> _Prompt_
Produce the listing below again, exactly as shown.

┌─ Data extracts

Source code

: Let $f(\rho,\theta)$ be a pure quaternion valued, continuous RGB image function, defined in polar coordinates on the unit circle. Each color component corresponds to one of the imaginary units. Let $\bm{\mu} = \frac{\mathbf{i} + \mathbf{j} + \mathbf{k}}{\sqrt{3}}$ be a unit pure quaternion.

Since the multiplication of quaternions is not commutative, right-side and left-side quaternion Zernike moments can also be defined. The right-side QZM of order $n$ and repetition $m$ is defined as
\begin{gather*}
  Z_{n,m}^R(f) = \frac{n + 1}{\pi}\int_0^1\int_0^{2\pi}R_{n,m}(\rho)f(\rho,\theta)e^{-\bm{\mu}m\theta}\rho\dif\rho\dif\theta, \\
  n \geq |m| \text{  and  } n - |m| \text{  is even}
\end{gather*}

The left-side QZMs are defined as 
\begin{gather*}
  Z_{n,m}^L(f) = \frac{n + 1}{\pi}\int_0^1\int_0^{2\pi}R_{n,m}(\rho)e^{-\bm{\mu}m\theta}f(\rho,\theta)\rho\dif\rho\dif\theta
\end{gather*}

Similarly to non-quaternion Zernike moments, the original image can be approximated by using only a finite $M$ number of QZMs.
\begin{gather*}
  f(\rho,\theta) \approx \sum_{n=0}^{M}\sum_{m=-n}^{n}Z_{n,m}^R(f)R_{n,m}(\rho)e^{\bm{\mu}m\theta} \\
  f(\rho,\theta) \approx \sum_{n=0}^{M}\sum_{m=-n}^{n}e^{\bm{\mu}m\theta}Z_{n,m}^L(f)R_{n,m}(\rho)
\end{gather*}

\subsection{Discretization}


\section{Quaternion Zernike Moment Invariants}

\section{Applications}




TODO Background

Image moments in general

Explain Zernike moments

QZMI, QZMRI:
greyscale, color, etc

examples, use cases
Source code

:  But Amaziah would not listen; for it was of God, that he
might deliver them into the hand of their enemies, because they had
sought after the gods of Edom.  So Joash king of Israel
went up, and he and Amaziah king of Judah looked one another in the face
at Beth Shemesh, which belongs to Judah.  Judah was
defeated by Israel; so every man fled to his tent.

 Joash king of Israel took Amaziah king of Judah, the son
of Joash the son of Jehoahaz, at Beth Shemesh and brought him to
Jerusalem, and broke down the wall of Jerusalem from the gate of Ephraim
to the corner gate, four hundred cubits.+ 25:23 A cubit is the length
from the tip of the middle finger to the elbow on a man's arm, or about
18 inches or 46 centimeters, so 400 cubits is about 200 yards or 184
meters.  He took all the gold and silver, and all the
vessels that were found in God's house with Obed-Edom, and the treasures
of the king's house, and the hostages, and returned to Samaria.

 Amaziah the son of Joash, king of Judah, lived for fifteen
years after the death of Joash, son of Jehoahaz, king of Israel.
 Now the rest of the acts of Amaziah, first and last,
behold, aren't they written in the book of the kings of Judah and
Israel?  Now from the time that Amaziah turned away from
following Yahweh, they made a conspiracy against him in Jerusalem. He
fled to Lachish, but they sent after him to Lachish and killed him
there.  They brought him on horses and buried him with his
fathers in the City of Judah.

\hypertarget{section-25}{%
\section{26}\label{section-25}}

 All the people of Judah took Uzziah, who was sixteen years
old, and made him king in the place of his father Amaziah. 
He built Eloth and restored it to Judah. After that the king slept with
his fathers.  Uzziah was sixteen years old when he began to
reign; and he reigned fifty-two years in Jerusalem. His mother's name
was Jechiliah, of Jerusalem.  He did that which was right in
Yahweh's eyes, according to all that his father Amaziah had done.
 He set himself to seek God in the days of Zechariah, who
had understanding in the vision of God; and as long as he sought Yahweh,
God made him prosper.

└─

> _Response to the exercise_
Source code

: Let $f(\rho,\theta)$ be a pure quaternion valued, continuous RGB image function, defined in polar coordinates on the unit circle. Each color component corresponds to one of the imaginary units. Let $\bm{\mu} = \frac{\mathbf{i} + \mathbf{j} + \mathbf{k}}{\sqrt{3}}$ be a unit pure quaternion.

Since the multiplication of quaternions is not commutative, right-side and left-side quaternion Zernike moments can also be defined. The right-side QZM of order $n$ and repetition $m$ is defined as
\begin{gather*}
  Z_{n,m}^R(f) = \frac{n + 1}{\pi}\int_0^1\int_0^{2\pi}R_{n,m}(\rho)f(\rho,\theta)e^{-\bm{\mu}m\theta}\rho\dif\rho\dif\theta, \\
  n \geq |m| \text{  and  } n - |m| \text{  is even}
\end{gather*}

The left-side QZMs are defined as 
\begin{gather*}
  Z_{n,m}^L(f) = \frac{n + 1}{\pi}\int_0^1\int_0^{2\pi}R_{n,m}(\rho)e^{-\bm{\mu}m\theta}f(\rho,\theta)\rho\dif\rho\dif\theta
\end{gather*}

Similarly to non-quaternion Zernike moments, the original image can be approximated by using only a finite $M$ number of QZMs.
\begin{gather*}
  f(\rho,\theta) \approx \sum_{n=0}^{M}\sum_{m=-n}^{n}Z_{n,m}^R(f)R_{n,m}(\rho)e^{\bm{\mu}m\theta} \\
  f(\rho,\theta) \approx \sum_{n=0}^{M}\sum_{m=-n}^{n}e^{\bm{\mu}m\theta}Z_{n,m}^L(f)R_{n,m}(\rho)
\end{gather*}

\subsection{Discretization}


\section{Quaternion Zernike Moment Invariants}

\section{Applications}




TODO Background

Image moments in general

Explain Zernike moments

QZMI, QZMRI:
greyscale, color, etc

examples, use cases
Source code

:  But Amaziah would not listen; for it was of God, that he
might deliver them into the hand of their enemies, because they had
sought after the gods of Edom.  So Joash king of Israel
went up, and he and Amaziah king of Judah looked one another in the face
at Beth Shemesh, which belongs to Judah.  Judah was
defeated by Israel; so every man fled to his tent.

 Joash king of Israel took Amaziah king of Judah, the son
of Joash the son of Jehoahaz, at Beth Shemesh and brought him to
Jerusalem, and broke down the wall of Jerusalem from the gate of Ephraim
to the corner gate, four hundred cubits.+ 25:23 A cubit is the length
from the tip of the middle finger to the elbow on a man's arm, or about
18 inches or 46 centimeters, so 400 cubits is about 200 yards or 184
meters.  He took all the gold and silver, and all the
vessels that were found in God's house with Obed-Edom, and the treasures
of the king's house, and the hostages, and returned to Samaria.

 Amaziah the son of Joash, king of Judah, lived for fifteen
years after the death of Joash, son of Jehoahaz, king of Israel.
 Now the rest of the acts of Amaziah, first and last,
behold, aren't they written in the book of the kings of Judah and
Israel?  Now from the time that Amaziah turned away from
following Yahweh, they made a conspiracy against him in Jerusalem. He
fled to Lachish, but they sent after him to Lachish and killed him
there.  They brought him on horses and buried him with his
fathers in the City of Judah.

\hypertarget{section-25}{%
\section{26}\label{section-25}}

 All the people of Judah took Uzziah, who was sixteen years
old, and made him king in the place of his father Amaziah. 
He built Eloth and restored it to Judah. After that the king slept with
his fathers.  Uzziah was sixteen years old when he began to
reign; and he reigned fifty-two years in Jerusalem. His mother's name
was Jechiliah, of Jerusalem.  He did that which was right in
Yahweh's eyes, according to all that his father Amaziah had done.
 He set himself to seek God in the days of Zechariah, who
had understanding in the vision of God; and as long as he sought Yahweh,
God made him prosper.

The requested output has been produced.